“I don’t really want Rosalind to die,” Tammi said. “Do I get a vote in this?”
“No,” Aurora said, spearing mandarin slices with toothpicks.
Two friends. At least one of them had to be Miranda, but she didn’t need to ask about that now. And the other—she could only hope the other was not an incubus too. Oh gods, what if the demon I interrogated was Caine’s friend?
All at once, a wave of guilt slammed into her. She’d been trying to keep the memories at bay, but she couldn’t hold them back anymore. I’ve done terrible things. She slid her hands over her face, and her chest heaved with a sob. Such a simple set-up for an interrogation. A chair, cinderblocks, cloth, and water. She suppressed the urge to be sick. It could have been Caine.
Caine clenched his jaw. “There’s no need to cry. You’re supposed to be a warrior, and I’ll make sure you don’t die.”
Josiah had looked her straight in the eye and told her she needed to hurt the incubus. He’d sworn the demons were planning a massacre to rival the Boston Slaughter, and that the only way to stop it was to break the monster’s will. Josiah had said it was her duty to force the incubus to confess everything he knew until the Brotherhood could stop the carnage. It was the life of one monster sacrificed for the lives of thousands of innocent people. Simple math.
But half the stuff Josiah had told her was a lie. She wanted to smash his smug face in.
She lifted her eyes. “That’s not why I’m upset. You don’t understand. I’m not a good person.”
Confusion flitted across his features. “What are you talking about?”
She was half tempted to confess everything. “I thought demons and mages were all evil. I never would have agreed to the things I did if I’d known the truth. Maybe some demons deserve to die, but it’s not like we took the time to find out.” Every second they stood here was another moment wasted. “Why are we wasting time? We need to get in there now before anyone else gets hurt.”
Tammi raised her hands in the air. “You’ve officially lost your mind.”
Aurora handed Rosalind a plate of mandarin slices and raisins, each speared with a toothpick. “You can’t just go in there now. You sound like a nutter. Have a sodding snack and a nap, or you’ll be no good to anyone.”
Caine caught her eye. “The whole building is rigged with iron dust. That means I can’t use my magic until we disable the sensors. There are scanners to block our exit, and machines rigged with stakes.”
He was right. With all the defense systems at the entrances and the ID scanners, no supernatural creature could gain access to the building.
At Aurora’s insistence, Rosalind forced herself to eat a raisin. “And how do we disable all that?”
“We have a plan,” Aurora said. “I learned about the building’s design during my escape, and I’m guessing you can fill us in on what we don’t know.”
Caine shrugged. “Basically, I want to blow up half their building and disable their dust.”
“Why do you need magic for that?” Tammi gripped her plate of speared fruit. “Why not just use explosives?”
“Too messy,” Aurora said. “We might kill the people we’re trying to free. We want to save all the captives we can.”
Rosalind swallowed a mandarin. “How do we make sure no one from the Brotherhood gets killed?”
Caine furrowed his brow as though this question was absurd. “We don’t.”
Rosalind closed her eyes. “I don’t want to kill people. That’s the whole point.”
Caine eyed her. “Am I wrong in thinking that just yesterday, you were trying to kill a vampire?”
“Yes, but not everyone in the Chambers deserves to die.” She shot an uncertain glance at Aurora. “I know you were tortured, and you have every right to want to hurt the people who did that to you, but most of the novices don’t know about that.

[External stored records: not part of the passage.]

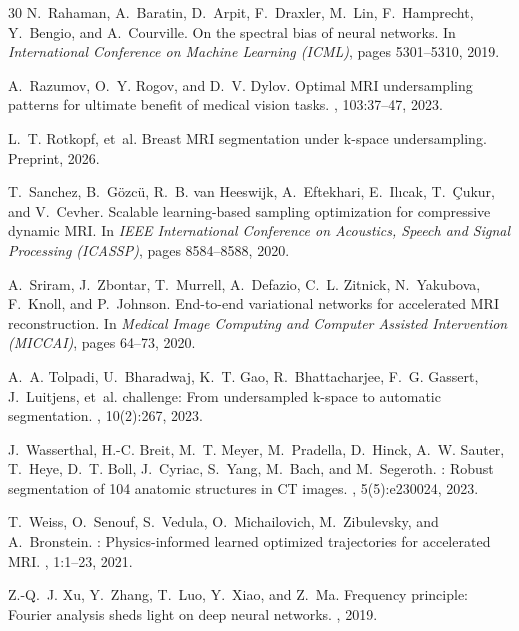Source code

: \documentclass[10pt,twocolumn,letterpaper]{article}
\begin{document}
\begin{thebibliography}{30}
N.~Rahaman, A.~Baratin, D.~Arpit, F.~Draxler, M.~Lin, F.~Hamprecht, Y.~Bengio, and A.~Courville.
\newblock On the spectral bias of neural networks.
\newblock In {\em International Conference on Machine Learning (ICML)}, pages 5301--5310, 2019.

A.~Razumov, O.~Y. Rogov, and D.~V. Dylov.
\newblock Optimal {MRI} undersampling patterns for ultimate benefit of medical vision tasks.
, 103:37--47, 2023.

L.~T. Rotkopf, et~al.
\newblock Breast {MRI} segmentation under k-space undersampling.
\newblock Preprint, 2026.

T.~Sanchez, B.~G\"{o}zc\"{u}, R.~B. van Heeswijk, A.~Eftekhari, E.~Il{\i}cak, T.~\c{C}ukur, and V.~Cevher.
\newblock Scalable learning-based sampling optimization for compressive dynamic {MRI}.
\newblock In {\em IEEE International Conference on Acoustics, Speech and Signal Processing (ICASSP)}, pages 8584--8588, 2020.

A.~Sriram, J.~Zbontar, T.~Murrell, A.~Defazio, C.~L. Zitnick, N.~Yakubova, F.~Knoll, and P.~Johnson.
\newblock End-to-end variational networks for accelerated {MRI} reconstruction.
\newblock In {\em Medical Image Computing and Computer Assisted Intervention (MICCAI)}, pages 64--73, 2020.

A.~A. Tolpadi, U.~Bharadwaj, K.~T. Gao, R.~Bhattacharjee, F.~G. Gassert, J.~Luitjens, et~al.
 challenge: From undersampled k-space to automatic segmentation.
, 10(2):267, 2023.

J.~Wasserthal, H.-C. Breit, M.~T. Meyer, M.~Pradella, D.~Hinck, A.~W. Sauter, T.~Heye, D.~T. Boll, J.~Cyriac, S.~Yang, M.~Bach, and M.~Segeroth.
: Robust segmentation of 104 anatomic structures in {CT} images.
, 5(5):e230024, 2023.

T.~Weiss, O.~Senouf, S.~Vedula, O.~Michailovich, M.~Zibulevsky, and A.~Bronstein.
: Physics-informed learned optimized trajectories for accelerated {MRI}.
, 1:1--23, 2021.

Z.-Q.~J. Xu, Y.~Zhang, T.~Luo, Y.~Xiao, and Z.~Ma.
\newblock Frequency principle: {Fourier} analysis sheds light on deep neural networks.
, 2019.


\end{thebibliography}
\end{document}
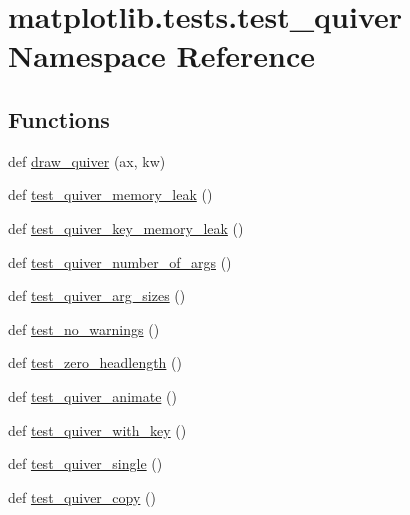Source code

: \hypertarget{namespacematplotlib_1_1tests_1_1test__quiver}{}\section{matplotlib.\+tests.\+test\+\_\+quiver Namespace Reference}
\label{namespacematplotlib_1_1tests_1_1test__quiver}
\subsection*{Functions}
\begin{DoxyCompactItemize}
\item 
def \hyperlink{namespacematplotlib_1_1tests_1_1test__quiver_a81f72e82e400f747593892d86e070c31}{draw\+\_\+quiver} (ax, kw)
\item 
def \hyperlink{namespacematplotlib_1_1tests_1_1test__quiver_afcf9ed8497ca3edae08f970a9d0818db}{test\+\_\+quiver\+\_\+memory\+\_\+leak} ()
\item 
def \hyperlink{namespacematplotlib_1_1tests_1_1test__quiver_a1da405ef6c98e45e5e9bdbd5062a1499}{test\+\_\+quiver\+\_\+key\+\_\+memory\+\_\+leak} ()
\item 
def \hyperlink{namespacematplotlib_1_1tests_1_1test__quiver_ab3812468e8538e32ac4caff89650adf3}{test\+\_\+quiver\+\_\+number\+\_\+of\+\_\+args} ()
\item 
def \hyperlink{namespacematplotlib_1_1tests_1_1test__quiver_af57a462f61f9fa1ceb00e9ce00ac0e88}{test\+\_\+quiver\+\_\+arg\+\_\+sizes} ()
\item 
def \hyperlink{namespacematplotlib_1_1tests_1_1test__quiver_a00afff9ca2e4f0e5e5be9406596d6dc0}{test\+\_\+no\+\_\+warnings} ()
\item 
def \hyperlink{namespacematplotlib_1_1tests_1_1test__quiver_aa3395bcd9fa533f690632fbcae293733}{test\+\_\+zero\+\_\+headlength} ()
\item 
def \hyperlink{namespacematplotlib_1_1tests_1_1test__quiver_a425994d8816c3fd59abaf36ce9c3f1b5}{test\+\_\+quiver\+\_\+animate} ()
\item 
def \hyperlink{namespacematplotlib_1_1tests_1_1test__quiver_a7a6702488622ada19d3aa22270a8e9e6}{test\+\_\+quiver\+\_\+with\+\_\+key} ()
\item 
def \hyperlink{namespacematplotlib_1_1tests_1_1test__quiver_a925113d6fef666ff62e94a5006eef4d0}{test\+\_\+quiver\+\_\+single} ()
\item 
def \hyperlink{namespacematplotlib_1_1tests_1_1test__quiver_a577a5ad6597305c030a9474855220615}{test\+\_\+quiver\+\_\+copy} ()

\end{DoxyCompactItemize}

Most of them just thought we were stopping demons from massacring humans.”
The vamp glared at her. “Caine can hypnotize the novices to leave the building. Then the two of you need to blow up the front entrance, the great hall, and the offices. All of this means you need to take off your stupid ring and start learning Angelic, like you should have started yesterday.”
Rosalind froze, the full implications rolling through her mind. On the side of the demons, she’d have to abandon the only thing keeping her remotely sane—though, given her whirling emotions, maybe it wasn’t doing its job so well anymore.
She closed her eyes, trying to lock her terror into her mind’s vault. Her atonement would depend on her ability to master her fear. No longer hungry, she set the plate on the table. “Let’s get started now.”